Practical Applications

Immediate Applications

The following applications can be deployed now by leveraging MinerU-Diffusion’s block-wise diffusion decoding, confidence-guided parallelism, and uncertainty-aware training/selection. Each item indicates likely sectors, concrete workflows or products, and key assumptions/dependencies affecting feasibility.

  • Sector: Software/Enterprise Automation (RPA)
    • Use case: High-throughput document ingestion for back offices (invoices, purchase orders, contracts, KYC documents) with 2–3× faster decoding on long pages while preserving tables, formulas, and reading order.
    • Tools/Workflows: MinerU-Diffusion API as a recognizer; hybrid pipeline = external layout detector (e.g., PP-StructureV3 or existing layout models) + block-diffusion recognizer; confidence threshold knob (e.g., τ≈0.95) tuned to SLA; human-in-the-loop review triggered by low-confidence spans.
    • Assumptions/Dependencies: High-resolution scans; primarily English/Chinese; on-prem or cloud GPUs for inference; layout detection remains a bottleneck without GT layout.

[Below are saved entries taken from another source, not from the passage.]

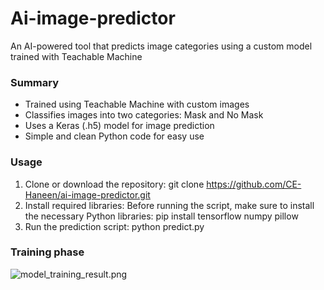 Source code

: # Ai-image-predictor
An AI-powered tool that predicts image categories using a custom model trained with Teachable Machine

### Summary
- Trained using Teachable Machine with custom images
- Classifies images into two categories: Mask and No Mask 
- Uses a Keras (.h5) model for image prediction 
- Simple and clean Python code for easy use

### Usage
 1. Clone or download the repository:
git clone https://github.com/CE-Haneen/ai-image-predictor.git
 2. Install required libraries:
Before running the script, make sure to install the necessary Python libraries:
pip install tensorflow numpy pillow
 3. Run the prediction script:
python predict.py

### Training phase
![model_training_result.png](https://github.comimg/user-attachments/assets/d6bb6298-d502-4b28-baaf-36a98e03d577)
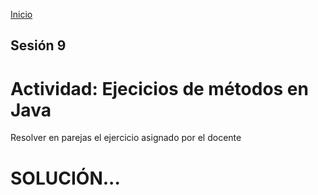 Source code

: <!-- No borrar o modificar -->
[Inicio](./index.md)

## Sesión 9 

# Actividad: Ejecicios de métodos en Java

Resolver en parejas el ejercicio asignado por el docente

# SOLUCIÓN...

  • Sector: Finance and Insurance
    • Use case: Statement, invoice, claim, and policy document parsing with reduced hallucinations on numeric strings and codes due to lower reliance on linguistic priors (Semantic Shuffle robustness).
    • Tools/Workflows: “Confidence-Tuned OCR Engine” with per-token uncertainty export; “Table-to-CSV/JSON” extractor; audit logs showing confidence and edits for compliance.

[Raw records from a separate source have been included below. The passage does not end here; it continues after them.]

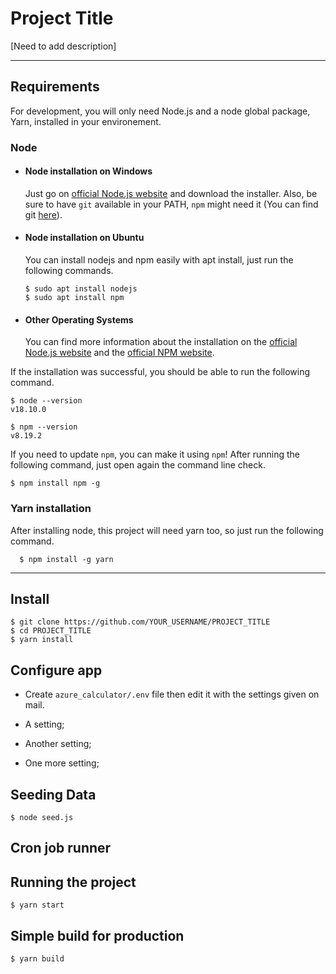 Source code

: # Project Title

[Need to add description]

---
## Requirements

For development, you will only need Node.js and a node global package, Yarn, installed in your environement.

### Node
- #### Node installation on Windows

  Just go on [official Node.js website](https://nodejs.org/) and download the installer.
Also, be sure to have `git` available in your PATH, `npm` might need it (You can find git [here](https://git-scm.com/)).

- #### Node installation on Ubuntu

  You can install nodejs and npm easily with apt install, just run the following commands.

      $ sudo apt install nodejs
      $ sudo apt install npm

- #### Other Operating Systems
  You can find more information about the installation on the [official Node.js website](https://nodejs.org/) and the [official NPM website](https://npmjs.org/).

If the installation was successful, you should be able to run the following command.

    $ node --version
    v18.10.0

    $ npm --version
    v8.19.2

If you need to update `npm`, you can make it using `npm`! After running the following command, just open again the command line check.

    $ npm install npm -g

###
### Yarn installation
  After installing node, this project will need yarn too, so just run the following command.

      $ npm install -g yarn

---

## Install

    $ git clone https://github.com/YOUR_USERNAME/PROJECT_TITLE
    $ cd PROJECT_TITLE
    $ yarn install

## Configure app

- Create `azure_calculator/.env` file then edit it with the settings given on mail.

    
- A setting;
- Another setting;
- One more setting;

## Seeding Data 

    $ node seed.js

## Cron job runner


## Running the project

    $ yarn start

## Simple build for production

    $ yarn build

    • Assumptions/Dependencies: Regulated environments require on-prem deployment and auditability; performance on non-English scripts may need adaptation.
  • Sector: Legal/eDiscovery
    • Use case: Parsing long legal PDFs (briefs, discovery productions) with preserved reading order and layout for search, summarization, and clause extraction.

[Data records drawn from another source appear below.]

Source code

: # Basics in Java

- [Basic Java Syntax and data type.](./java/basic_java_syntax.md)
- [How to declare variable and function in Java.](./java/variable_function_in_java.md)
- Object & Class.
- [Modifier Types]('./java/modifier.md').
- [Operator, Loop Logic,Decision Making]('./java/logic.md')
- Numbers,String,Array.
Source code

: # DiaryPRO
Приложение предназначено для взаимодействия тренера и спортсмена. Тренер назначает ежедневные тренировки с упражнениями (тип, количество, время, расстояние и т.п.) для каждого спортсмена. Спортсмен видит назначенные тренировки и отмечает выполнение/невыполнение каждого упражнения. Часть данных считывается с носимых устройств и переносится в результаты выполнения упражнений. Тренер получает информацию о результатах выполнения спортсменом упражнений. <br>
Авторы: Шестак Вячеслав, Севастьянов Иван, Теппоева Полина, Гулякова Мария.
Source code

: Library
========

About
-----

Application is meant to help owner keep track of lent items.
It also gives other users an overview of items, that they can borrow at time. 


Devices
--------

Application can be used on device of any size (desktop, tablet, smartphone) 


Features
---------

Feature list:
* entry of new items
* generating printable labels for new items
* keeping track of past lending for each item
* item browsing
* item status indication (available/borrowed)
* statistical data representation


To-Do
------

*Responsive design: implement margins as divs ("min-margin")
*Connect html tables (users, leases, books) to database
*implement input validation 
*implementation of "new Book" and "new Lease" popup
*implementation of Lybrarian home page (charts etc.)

    • Tools/Workflows: PDF-to-structured-HTML/Markdown pipeline; “Reading Order Engine” to reconstruct document flow; batch-mode threshold tuning for speed/accuracy trade-offs per matter.
    • Assumptions/Dependencies: Accurate layout segmentation improves results; content often scanned at variable DPI—preprocessing (de-skew, denoise) recommended.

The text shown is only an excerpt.